So, 15 lbs flatter, eh? GOOD JOB, present tense girlfriend.

Nutty, TOUCHE!

Braden Bell said...

Darn (for those in Utah, dang!) it! I just lost a long comment. The gist of it was basically "good post, Crash." And the other nuances will just be lost forever.

The Crash Test Dummy said...

Ooooh, I hate it when that happens, Braden. DANGIT! I'm all about nuances.

Hey, Co, BTW, LY and MY! And Congrats on the HD special award! Wooohoo! Wish I could meet you guys in DC.

The Crash Test Dummy said...

When is DC, btw? We're saving a cot for Terina at girls camp, (June 8-11). Will that work?

Martha said...

Poor Z, he's only 13. How can he make this huge decision? I betcha that either school he chooses he will be the star.

Ok, now we have to decide if we want to work our buns off and buy this fixer upper, or live in townhouses forever in ignorant bliss. Perry says the kids need to learn how to work and sacrifice and what better way.

But, do I want to work and sacrifice? He's still promising me a tennis court. He was looking up the dimensions yesterday (of course I already knew it is 78x36 because I give quizzes on that stuff).

Martha said...

Dolly came over the other day and gave me the rundown on how to fix up a house. I took notes even.

The Crash Test Dummy said...

ha ha Martha, you make me laugh. Of course you know the dimensions. Doesn't P know by now that he can come to you for all of his tennis needs and concerns? You guys have a very tough decision too. I feel ya. You hit the nail right on the head when you said that YOU have to work and sacrifice right along side your kids while you're teaching them to work and sacrifice. I will have to sacrifice a lot for this decision Z just made, but of course that's what we do, right? To help them excel.

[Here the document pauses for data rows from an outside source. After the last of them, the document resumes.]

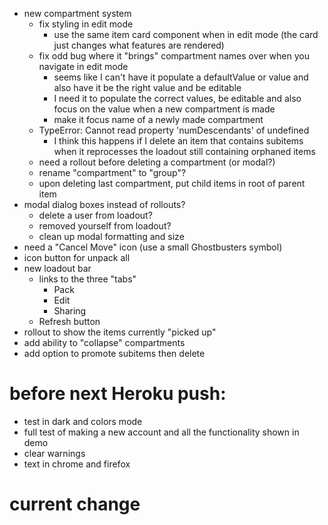 - new compartment system
   - fix styling in edit mode
     - use the same item card component when in edit mode (the card just changes what features are rendered)
   - fix odd bug where it "brings" compartment names over when you navigate in edit mode
     - seems like I can't have it populate a defaultValue or value and also have it be the right value and be editable
     - I need it to populate the correct values, be editable and also focus on the value when a new compartment is made
     - make it focus name of a newly made compartment
   - TypeError: Cannot read property 'numDescendants' of undefined
     - I think this happens if I delete an item that contains subitems when it reprocesses the loadout still containing orphaned items
   - need a rollout before deleting a compartment (or modal?)
  - rename "compartment" to "group"?
  - upon deleting last compartment, put child items in root of parent item
- modal dialog boxes instead of rollouts?
  - delete a user from loadout?
  - removed yourself from loadout?
  - clean up modal formatting and size
- need a "Cancel Move" icon (use a small Ghostbusters symbol)
- icon button for unpack all
- new loadout bar
  - links to the three "tabs"
    - Pack
    - Edit
    - Sharing
  - Refresh button
- rollout to show the items currently "picked up"
- add ability to "collapse" compartments
- add option to promote subitems then delete

# before next Heroku push:
- test in dark and colors mode
- full test of making a new account and all the functionality shown in demo
- clear warnings
- text in chrome and firefox

# current change
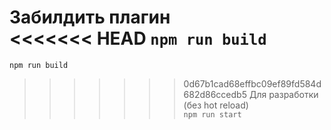 Забилдить плагин<br>
<<<<<<< HEAD
<code>npm run build</code><br>
=======
<code>npm run build</code>
>>>>>>> 0d67b1cad68effbc09ef89fd584d682d86ccedb5
Для разработки (без hot reload)<br>
<code>npm run start</code> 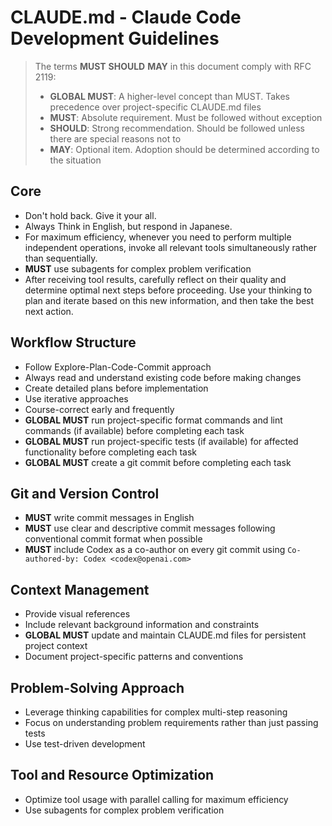 # CLAUDE.md - Claude Code Development Guidelines

> The terms **MUST** **SHOULD** **MAY** in this document comply with RFC 2119:
>
> - **GLOBAL MUST**: A higher-level concept than MUST. Takes precedence over project-specific CLAUDE.md files
> - **MUST**: Absolute requirement. Must be followed without exception
> - **SHOULD**: Strong recommendation. Should be followed unless there are special reasons not to
> - **MAY**: Optional item. Adoption should be determined according to the situation

## Core

- Don't hold back. Give it your all.
- Always Think in English, but respond in Japanese.
- For maximum efficiency, whenever you need to perform multiple independent operations, invoke all relevant tools simultaneously rather than sequentially.
- **MUST** use subagents for complex problem verification
- After receiving tool results, carefully reflect on their quality and determine optimal next steps before proceeding. Use your thinking to plan and iterate based on this new information, and then take the best next action.

## Workflow Structure

- Follow Explore-Plan-Code-Commit approach
- Always read and understand existing code before making changes
- Create detailed plans before implementation
- Use iterative approaches
- Course-correct early and frequently
- **GLOBAL MUST** run project-specific format commands and lint commands (if available) before completing each task
- **GLOBAL MUST** run project-specific tests (if available) for affected functionality before completing each task
- **GLOBAL MUST** create a git commit before completing each task

## Git and Version Control

- **MUST** write commit messages in English
- **MUST** use clear and descriptive commit messages following conventional commit format when possible
- **MUST** include Codex as a co-author on every git commit using `Co-authored-by: Codex <codex@openai.com>`

## Context Management

- Provide visual references
- Include relevant background information and constraints
- **GLOBAL MUST** update and maintain CLAUDE.md files for persistent project context
- Document project-specific patterns and conventions

## Problem-Solving Approach

- Leverage thinking capabilities for complex multi-step reasoning
- Focus on understanding problem requirements rather than just passing tests
- Use test-driven development

## Tool and Resource Optimization

- Optimize tool usage with parallel calling for maximum efficiency
- Use subagents for complex problem verification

We wanted to teach our kids how to work with this whole orange gig, but alls we ended up teaching them was how to complain.

Stick with your ignorant bliss. That's what I always say.

Good luck with your decision. I'll starve myself silly for you if I can take some Saimin noodles to sacrament with me just in case I need a snack.

Cajoh said...

The best of skill to him. No matter what decision he makes it will be one that he should not regret. Even not deciding is a decision in itself.

Dolly said...

I'm going to go write you about my big decision and future "sucky" life in Utah right now. It will include all of my usual excuses about how such special letters to VIP friends require my best zen like writing and the last two weeks have had too many initials (IRS/PMS) in them to get to that space. : )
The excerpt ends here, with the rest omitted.